The parser sees messy, carrier-specific PDF content. The exporter needs stable, predictable data.
The canonical model exists to separate those concerns.
Without that boundary, the XML writer would have to understand OCR quality problems, page roles, parser fallback rules, and conflicting metadata across multiple PDFs.

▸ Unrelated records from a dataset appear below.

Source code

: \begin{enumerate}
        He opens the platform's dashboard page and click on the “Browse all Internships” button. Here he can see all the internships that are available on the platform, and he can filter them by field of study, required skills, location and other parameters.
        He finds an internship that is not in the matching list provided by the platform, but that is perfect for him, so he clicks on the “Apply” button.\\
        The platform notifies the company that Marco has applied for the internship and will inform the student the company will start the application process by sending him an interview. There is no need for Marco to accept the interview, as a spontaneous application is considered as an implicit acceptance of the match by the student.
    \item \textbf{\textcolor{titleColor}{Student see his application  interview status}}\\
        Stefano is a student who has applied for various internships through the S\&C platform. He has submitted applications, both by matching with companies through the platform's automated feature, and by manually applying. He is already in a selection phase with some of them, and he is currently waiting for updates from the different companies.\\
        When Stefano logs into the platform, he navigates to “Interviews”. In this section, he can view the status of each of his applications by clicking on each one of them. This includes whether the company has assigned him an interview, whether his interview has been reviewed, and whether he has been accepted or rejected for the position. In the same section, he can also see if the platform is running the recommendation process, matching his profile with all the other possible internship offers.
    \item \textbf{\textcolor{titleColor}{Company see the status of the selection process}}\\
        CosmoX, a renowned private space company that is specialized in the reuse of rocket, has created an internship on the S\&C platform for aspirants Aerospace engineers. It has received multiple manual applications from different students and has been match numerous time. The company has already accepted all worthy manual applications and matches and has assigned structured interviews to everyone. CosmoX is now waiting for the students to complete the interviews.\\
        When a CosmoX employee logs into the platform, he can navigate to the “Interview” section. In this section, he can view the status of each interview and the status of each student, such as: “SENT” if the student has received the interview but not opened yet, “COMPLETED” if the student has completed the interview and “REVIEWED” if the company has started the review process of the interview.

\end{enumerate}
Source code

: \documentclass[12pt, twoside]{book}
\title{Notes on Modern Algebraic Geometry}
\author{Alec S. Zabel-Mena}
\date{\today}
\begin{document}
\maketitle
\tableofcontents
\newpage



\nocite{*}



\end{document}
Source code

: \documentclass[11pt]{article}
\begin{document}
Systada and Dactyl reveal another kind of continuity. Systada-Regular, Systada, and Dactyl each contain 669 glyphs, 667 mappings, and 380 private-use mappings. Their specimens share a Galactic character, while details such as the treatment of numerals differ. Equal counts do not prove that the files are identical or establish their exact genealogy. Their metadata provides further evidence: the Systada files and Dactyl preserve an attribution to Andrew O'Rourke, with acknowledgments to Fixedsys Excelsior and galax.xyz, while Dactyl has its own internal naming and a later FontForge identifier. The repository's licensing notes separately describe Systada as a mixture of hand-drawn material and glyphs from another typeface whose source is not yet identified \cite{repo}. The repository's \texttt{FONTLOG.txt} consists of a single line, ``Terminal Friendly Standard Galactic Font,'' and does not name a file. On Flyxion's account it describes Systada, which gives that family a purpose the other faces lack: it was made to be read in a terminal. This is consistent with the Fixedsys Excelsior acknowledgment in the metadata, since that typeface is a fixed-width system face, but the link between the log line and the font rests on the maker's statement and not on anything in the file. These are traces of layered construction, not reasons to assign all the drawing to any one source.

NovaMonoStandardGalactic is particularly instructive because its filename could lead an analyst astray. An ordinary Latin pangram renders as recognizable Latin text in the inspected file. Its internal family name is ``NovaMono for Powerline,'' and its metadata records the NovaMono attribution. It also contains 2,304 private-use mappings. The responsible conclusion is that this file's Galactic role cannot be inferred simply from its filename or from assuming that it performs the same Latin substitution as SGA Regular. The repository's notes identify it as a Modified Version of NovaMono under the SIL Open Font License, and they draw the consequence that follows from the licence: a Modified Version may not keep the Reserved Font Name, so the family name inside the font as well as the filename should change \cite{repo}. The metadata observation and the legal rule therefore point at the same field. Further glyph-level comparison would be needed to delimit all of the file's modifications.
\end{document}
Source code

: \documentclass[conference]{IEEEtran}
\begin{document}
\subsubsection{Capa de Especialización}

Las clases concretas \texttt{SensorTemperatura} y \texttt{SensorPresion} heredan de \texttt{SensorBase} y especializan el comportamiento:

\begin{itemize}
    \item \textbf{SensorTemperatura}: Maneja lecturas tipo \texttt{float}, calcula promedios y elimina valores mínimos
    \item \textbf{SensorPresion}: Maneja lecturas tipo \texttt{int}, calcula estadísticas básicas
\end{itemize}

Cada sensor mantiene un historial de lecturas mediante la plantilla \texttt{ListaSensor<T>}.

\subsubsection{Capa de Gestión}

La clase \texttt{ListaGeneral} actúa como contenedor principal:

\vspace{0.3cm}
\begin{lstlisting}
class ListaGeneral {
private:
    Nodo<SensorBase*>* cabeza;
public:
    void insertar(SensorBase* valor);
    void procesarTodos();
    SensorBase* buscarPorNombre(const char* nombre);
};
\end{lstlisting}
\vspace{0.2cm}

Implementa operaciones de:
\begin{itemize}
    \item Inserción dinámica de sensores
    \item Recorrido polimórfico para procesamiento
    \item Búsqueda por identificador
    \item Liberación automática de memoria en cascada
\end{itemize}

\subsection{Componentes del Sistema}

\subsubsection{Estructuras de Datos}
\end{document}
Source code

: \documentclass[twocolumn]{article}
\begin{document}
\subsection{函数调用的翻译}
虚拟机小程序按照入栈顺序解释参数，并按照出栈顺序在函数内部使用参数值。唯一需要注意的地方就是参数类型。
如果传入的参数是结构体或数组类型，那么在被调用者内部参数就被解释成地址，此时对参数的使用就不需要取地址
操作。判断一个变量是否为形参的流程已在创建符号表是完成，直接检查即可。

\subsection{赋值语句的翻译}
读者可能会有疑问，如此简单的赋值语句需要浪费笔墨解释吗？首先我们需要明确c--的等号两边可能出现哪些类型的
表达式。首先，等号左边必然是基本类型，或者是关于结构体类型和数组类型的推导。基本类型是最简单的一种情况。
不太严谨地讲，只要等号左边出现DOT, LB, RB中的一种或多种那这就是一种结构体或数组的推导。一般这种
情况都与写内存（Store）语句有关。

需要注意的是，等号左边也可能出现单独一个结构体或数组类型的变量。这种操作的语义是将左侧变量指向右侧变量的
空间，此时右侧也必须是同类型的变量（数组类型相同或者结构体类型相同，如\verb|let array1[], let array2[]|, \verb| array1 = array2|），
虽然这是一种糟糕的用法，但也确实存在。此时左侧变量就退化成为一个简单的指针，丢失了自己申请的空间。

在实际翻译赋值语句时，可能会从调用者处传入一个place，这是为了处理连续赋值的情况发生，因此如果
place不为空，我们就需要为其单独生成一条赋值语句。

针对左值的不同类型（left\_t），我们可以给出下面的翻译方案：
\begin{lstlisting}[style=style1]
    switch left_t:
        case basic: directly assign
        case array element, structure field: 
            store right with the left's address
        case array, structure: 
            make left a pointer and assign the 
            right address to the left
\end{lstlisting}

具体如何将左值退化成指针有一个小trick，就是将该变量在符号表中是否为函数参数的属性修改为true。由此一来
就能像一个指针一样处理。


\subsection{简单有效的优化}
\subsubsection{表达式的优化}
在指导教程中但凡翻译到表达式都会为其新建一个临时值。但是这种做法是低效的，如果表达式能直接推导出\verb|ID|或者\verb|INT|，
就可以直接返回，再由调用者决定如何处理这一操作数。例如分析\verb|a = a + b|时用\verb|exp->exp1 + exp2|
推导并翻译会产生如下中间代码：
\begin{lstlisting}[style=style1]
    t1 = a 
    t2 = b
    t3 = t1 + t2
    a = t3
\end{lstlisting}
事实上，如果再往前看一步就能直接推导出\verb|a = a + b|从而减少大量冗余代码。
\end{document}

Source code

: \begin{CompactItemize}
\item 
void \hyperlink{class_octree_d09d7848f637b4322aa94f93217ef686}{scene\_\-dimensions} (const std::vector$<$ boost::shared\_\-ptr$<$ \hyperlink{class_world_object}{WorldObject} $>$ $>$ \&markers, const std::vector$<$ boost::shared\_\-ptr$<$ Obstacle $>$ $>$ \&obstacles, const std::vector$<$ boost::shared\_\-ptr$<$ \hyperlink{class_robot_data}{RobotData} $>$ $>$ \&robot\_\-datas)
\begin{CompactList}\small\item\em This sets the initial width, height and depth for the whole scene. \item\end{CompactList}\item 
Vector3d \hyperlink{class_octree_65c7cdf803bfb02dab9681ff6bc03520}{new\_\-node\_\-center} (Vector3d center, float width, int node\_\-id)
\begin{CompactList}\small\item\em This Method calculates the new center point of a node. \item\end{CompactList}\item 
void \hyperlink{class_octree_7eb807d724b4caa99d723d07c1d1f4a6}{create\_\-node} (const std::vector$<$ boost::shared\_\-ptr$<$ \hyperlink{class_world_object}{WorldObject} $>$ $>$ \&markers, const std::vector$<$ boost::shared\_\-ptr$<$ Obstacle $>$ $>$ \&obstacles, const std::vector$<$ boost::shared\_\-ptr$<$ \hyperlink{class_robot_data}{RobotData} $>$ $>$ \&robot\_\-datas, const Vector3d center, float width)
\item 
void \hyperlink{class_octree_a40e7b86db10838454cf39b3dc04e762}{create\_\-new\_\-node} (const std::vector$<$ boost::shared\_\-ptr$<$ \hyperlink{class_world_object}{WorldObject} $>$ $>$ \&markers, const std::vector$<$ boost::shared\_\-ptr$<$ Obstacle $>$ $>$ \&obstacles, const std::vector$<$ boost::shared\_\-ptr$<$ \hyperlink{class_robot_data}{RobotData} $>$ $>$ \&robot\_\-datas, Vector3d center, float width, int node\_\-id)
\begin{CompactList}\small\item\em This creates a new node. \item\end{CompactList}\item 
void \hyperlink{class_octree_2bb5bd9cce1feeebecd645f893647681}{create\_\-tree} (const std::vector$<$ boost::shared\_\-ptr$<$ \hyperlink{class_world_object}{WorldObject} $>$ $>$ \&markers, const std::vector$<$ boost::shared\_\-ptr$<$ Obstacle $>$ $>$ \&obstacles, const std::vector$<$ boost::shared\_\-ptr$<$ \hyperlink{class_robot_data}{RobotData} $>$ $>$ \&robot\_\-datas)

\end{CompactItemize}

Defined in src/pdf_to_esx_agent/models/estimate.py:
| Type | Purpose |
|---|---|
ValidationMessage |
warnings, errors, and info messages |
SourceDocument |
provenance and scan/OCR details per input file |
EstimateMetadata |
claim and estimate metadata |
EstimateTotals |
summary financial values |
RoofMeasurements |
roof geometry values |
EstimateLineItem |
normalized line item data |
ParsedEstimateDocument |
one parsed PDF before merge |
CanonicalEstimate |
final normalized estimate used for export |
EstimateMerger creates CanonicalEstimate from one or more parsed documents.
Key rules:
- metadata prefers the most complete usable value and warns on important conflicts
- line items are sorted deterministically and deduplicated
- totals prefer the strongest summary source, with line-item totals used for fallback and validation
- roof measurements keep the largest extracted value when multiple documents disagree
If you add parsing logic, aim to improve the canonical estimate. Do not jump straight from a new PDF pattern to XML-writing logic.